The first tier consists of agents who “pick up” the requests and escalate it to the right experts or department. For example, an expert who deals with technical ecommerce problems, or an expert who specializes in handling shipping and return issues. The structure will depend largely on the size and complexity of your support team and business.

Why is this important?

If tier one is made up of agents whose only responsibility is to respond and escalate, response times will go down and the right tickets will be assigned to the right tier two agents faster.

If tickets that require greater knowledge and credentials are immediately assigned to subject matter experts, difficult issues will be prioritized and resolved much faster.

It doesn’t make sense to have your most knowledgeable support agents assigning tasks and responding to general inquiries.

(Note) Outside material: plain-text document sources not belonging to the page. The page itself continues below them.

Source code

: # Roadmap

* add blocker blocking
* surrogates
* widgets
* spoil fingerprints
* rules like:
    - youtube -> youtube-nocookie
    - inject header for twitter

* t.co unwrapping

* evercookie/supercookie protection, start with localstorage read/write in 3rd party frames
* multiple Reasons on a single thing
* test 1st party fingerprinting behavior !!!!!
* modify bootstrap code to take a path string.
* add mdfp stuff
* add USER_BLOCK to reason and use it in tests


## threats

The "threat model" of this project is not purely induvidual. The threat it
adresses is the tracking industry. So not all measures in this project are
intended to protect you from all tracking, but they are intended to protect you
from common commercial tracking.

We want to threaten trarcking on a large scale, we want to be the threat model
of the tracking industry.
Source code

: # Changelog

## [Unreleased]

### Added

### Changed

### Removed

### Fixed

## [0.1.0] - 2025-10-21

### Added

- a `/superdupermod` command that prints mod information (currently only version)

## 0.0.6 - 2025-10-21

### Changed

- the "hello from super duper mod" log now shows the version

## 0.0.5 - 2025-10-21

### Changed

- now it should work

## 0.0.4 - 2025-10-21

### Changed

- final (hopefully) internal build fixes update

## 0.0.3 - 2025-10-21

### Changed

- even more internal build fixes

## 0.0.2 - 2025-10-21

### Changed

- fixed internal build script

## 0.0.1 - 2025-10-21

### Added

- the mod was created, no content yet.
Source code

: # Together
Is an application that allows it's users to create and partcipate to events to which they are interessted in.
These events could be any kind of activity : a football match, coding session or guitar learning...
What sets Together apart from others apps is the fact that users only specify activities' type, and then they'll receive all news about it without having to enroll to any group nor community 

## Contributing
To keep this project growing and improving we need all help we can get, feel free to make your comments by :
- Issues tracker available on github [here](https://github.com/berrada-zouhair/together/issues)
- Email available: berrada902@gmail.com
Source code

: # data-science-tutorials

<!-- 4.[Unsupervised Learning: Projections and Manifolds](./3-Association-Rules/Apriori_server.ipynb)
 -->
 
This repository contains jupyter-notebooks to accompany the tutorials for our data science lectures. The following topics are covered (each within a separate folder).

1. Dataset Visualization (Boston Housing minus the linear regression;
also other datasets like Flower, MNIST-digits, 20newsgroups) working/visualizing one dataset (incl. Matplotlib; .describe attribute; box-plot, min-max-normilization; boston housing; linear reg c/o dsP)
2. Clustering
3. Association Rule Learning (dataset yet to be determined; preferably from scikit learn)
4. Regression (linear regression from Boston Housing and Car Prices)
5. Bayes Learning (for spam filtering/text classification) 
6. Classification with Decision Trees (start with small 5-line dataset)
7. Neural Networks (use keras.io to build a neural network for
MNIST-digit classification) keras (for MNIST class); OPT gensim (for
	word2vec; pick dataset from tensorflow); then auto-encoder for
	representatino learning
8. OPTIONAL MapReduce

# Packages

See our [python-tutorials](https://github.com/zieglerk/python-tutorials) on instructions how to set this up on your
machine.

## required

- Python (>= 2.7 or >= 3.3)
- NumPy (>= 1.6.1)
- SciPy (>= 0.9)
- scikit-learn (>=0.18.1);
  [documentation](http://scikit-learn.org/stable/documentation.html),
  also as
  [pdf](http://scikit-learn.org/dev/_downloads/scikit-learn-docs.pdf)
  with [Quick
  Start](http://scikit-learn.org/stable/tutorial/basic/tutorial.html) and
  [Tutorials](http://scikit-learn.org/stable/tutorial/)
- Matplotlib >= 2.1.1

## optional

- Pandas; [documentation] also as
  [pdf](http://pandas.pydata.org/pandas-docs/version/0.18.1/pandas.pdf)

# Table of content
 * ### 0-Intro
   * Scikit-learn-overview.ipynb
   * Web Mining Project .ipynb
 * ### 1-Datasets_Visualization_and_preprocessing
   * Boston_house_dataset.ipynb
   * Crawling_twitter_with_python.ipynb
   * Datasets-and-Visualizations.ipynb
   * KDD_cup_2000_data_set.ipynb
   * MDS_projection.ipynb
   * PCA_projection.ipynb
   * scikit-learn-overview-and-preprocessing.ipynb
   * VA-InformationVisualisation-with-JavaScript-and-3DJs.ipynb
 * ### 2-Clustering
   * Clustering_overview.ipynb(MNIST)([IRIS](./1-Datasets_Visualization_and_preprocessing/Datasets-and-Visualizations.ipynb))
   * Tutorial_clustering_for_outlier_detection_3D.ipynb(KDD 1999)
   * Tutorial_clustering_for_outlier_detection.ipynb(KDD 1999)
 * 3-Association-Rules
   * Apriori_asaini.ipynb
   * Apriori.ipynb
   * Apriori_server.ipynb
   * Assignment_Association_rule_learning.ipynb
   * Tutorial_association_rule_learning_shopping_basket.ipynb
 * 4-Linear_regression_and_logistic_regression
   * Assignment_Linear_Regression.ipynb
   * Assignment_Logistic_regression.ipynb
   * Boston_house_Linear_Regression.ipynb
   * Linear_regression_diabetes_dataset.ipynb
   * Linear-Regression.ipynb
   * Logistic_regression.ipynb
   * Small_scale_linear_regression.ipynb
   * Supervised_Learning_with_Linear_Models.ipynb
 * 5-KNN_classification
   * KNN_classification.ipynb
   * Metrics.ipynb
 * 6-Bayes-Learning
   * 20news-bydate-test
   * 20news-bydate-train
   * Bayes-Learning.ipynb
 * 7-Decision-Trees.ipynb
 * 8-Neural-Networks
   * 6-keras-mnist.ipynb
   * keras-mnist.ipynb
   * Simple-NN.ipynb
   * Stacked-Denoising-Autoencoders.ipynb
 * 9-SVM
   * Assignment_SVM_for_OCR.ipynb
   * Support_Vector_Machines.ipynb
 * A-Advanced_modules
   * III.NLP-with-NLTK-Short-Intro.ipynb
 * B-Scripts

#11: Don't be afraid to escalate

It’s inevitable…

You will get tickets you can’t answer. And, that’s ok. What is not ok is the ticket being placed on hold for an extended period of time. These holding patterns back up the ticket queue and make your customers wonder what the hell is going on.

If you get a question you can’t answer, don’t start playing hot potato passing it onto the next available agent. Make sure you assign it to someone who will know how to tackle the issue.

Tip: A common reason support tickets go missing is because it was assigned to someone who has been out of the office. The person will probably have no idea they received a ticket and it’ll get buried under all the other cases piling in.

Make sure you are notifying the assignee via other channels like email or group chat services such as Slack.


#12: Provide an historical view

If a ticket is assigned to a new person make sure they have an accurate view of the ticket history. Being able to see all updates and status changes is critical to acting quickly with minimal back-and-forth communication.

This might seem like a no-brainer.

BUT:

80% of consumers say companies do not have the context of their last conversation. (Market Watch).


#13: Follow the data

You can’t improve what you don’t measure.

It’s critical your company has a set of KPIs to track the performance of your support team, and identify areas for improvement.

What is your average handle time?

Which support categories absorb the most manpower?

What is your average response time?

How many unresolved tickets do you average each month?

What is your average resolution time?

How about your ticket close rate?

These are all questions you should be able to answer. It’ll help you identify opportunity gaps. You can leverage custom reports to get as granular as you like. Find out things like which specific days of the week have the highest ticket creation and close numbers.

Without the data, you’re flying blind.

If you find a specific department or ticket category has a slow response time or high number of unresolved tickets, you can allocate more resources.


Ready to take your ticket queue management to the next level?

There is no right or wrong way to manage your support queue. Each process you try comes with it’s own unique set of upsides and downsides. But, if you start implementing the 13 tips shown above, you’ll be well on your way to building a refined ticket management process.